§ **Action item**: Please find the lines in the entries below that contain the word "khatqis", and copy each one.

Records excerpted from a collection
________
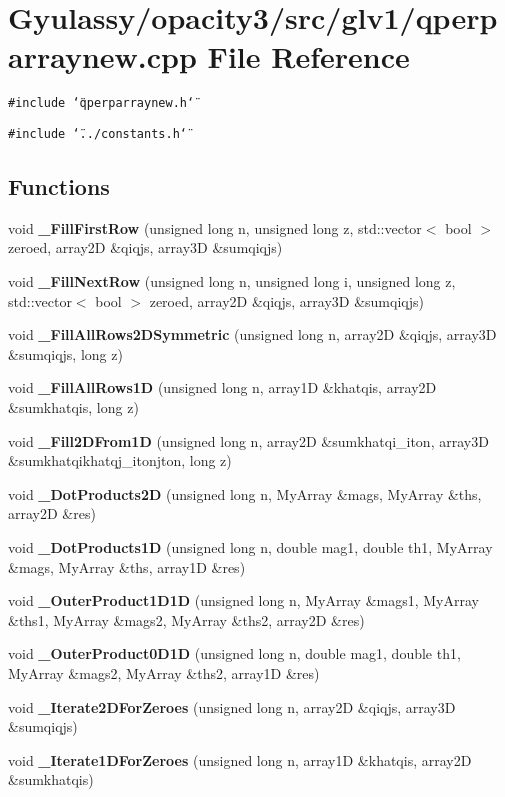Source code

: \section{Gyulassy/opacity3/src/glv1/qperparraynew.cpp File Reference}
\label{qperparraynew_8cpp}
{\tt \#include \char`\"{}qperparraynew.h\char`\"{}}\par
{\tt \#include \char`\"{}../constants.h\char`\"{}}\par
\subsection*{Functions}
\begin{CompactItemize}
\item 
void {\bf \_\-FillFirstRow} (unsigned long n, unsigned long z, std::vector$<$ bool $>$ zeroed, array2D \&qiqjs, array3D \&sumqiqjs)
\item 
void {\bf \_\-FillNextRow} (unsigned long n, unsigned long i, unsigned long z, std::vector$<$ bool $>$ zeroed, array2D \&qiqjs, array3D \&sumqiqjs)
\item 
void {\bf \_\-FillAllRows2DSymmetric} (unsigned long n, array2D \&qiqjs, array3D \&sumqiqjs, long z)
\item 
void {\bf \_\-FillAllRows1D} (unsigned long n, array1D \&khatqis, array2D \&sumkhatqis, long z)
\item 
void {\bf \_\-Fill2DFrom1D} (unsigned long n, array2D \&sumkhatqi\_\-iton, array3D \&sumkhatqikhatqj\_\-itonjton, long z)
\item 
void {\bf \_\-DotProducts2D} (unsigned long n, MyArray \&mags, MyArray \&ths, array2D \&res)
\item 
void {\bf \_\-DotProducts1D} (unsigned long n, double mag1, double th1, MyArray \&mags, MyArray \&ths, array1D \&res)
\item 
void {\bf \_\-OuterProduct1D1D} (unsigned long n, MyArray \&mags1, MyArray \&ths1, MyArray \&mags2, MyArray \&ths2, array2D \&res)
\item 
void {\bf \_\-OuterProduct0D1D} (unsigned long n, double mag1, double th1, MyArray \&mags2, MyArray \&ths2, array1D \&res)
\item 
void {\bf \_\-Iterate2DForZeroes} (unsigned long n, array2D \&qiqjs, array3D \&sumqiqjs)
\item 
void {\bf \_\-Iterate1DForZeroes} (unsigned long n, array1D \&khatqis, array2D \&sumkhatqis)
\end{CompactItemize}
________
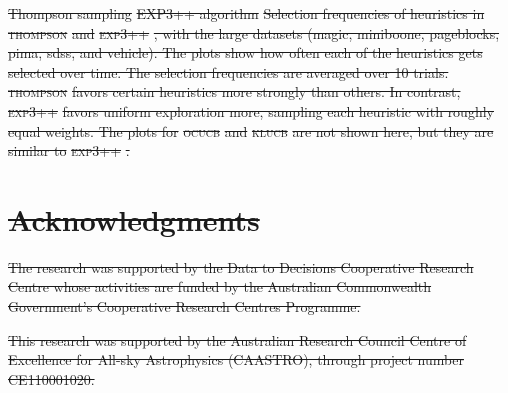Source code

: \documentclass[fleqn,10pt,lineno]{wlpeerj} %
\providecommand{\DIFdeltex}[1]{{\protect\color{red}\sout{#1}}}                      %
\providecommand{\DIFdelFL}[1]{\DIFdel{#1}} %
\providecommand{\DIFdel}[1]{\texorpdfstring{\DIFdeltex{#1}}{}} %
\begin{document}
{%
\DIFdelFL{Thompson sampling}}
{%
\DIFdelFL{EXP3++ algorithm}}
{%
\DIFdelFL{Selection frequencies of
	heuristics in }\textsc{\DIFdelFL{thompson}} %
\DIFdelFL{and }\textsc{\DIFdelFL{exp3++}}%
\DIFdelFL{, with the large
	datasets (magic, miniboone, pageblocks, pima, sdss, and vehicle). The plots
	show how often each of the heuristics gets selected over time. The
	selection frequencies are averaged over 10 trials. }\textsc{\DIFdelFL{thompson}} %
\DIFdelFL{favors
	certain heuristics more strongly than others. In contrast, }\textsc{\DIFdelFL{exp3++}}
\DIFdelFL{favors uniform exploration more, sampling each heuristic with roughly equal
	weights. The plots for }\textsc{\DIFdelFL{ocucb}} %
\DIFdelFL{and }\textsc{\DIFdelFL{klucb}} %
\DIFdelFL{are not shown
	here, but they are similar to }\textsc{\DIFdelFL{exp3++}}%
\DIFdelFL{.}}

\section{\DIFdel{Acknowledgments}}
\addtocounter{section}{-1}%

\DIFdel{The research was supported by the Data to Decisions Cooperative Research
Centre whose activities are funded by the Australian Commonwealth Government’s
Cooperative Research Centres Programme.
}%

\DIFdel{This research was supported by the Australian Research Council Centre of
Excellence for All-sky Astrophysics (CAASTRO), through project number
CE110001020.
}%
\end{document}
________
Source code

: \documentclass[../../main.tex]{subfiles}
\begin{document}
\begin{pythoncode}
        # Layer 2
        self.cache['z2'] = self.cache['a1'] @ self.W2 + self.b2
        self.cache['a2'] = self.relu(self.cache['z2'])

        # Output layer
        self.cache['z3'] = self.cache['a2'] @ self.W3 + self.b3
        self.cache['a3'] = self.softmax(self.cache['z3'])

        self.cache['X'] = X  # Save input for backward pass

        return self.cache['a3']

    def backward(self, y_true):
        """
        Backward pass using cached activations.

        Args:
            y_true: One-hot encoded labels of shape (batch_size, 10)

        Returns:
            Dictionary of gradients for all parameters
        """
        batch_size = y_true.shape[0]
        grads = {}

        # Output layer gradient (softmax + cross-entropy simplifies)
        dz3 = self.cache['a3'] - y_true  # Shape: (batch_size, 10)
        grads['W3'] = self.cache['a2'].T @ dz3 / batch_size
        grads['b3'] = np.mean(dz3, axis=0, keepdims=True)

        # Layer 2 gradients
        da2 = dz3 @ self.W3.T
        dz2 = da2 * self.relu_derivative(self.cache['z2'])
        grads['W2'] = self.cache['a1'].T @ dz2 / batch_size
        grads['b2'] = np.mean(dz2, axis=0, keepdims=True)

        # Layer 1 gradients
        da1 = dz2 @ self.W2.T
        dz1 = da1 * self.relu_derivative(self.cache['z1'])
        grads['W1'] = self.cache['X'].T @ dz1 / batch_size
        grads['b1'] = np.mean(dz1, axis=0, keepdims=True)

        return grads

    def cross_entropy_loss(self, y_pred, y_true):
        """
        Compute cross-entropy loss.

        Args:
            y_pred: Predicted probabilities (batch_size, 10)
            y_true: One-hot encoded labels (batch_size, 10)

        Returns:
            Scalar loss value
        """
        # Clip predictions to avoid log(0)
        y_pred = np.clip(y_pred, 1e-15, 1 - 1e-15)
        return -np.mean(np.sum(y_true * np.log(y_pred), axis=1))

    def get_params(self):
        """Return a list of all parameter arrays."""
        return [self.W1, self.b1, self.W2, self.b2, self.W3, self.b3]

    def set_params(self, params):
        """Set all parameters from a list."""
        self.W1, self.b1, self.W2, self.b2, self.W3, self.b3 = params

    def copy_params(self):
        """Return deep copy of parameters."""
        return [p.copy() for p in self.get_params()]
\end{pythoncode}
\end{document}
________
§ **Response to this task**:
void {\bf \_\-FillAllRows1D} (unsigned long n, array1D \&khatqis, array2D \&sumkhatqis, long z)
void {\bf \_\-Iterate1DForZeroes} (unsigned long n, array1D \&khatqis, array2D \&sumkhatqis)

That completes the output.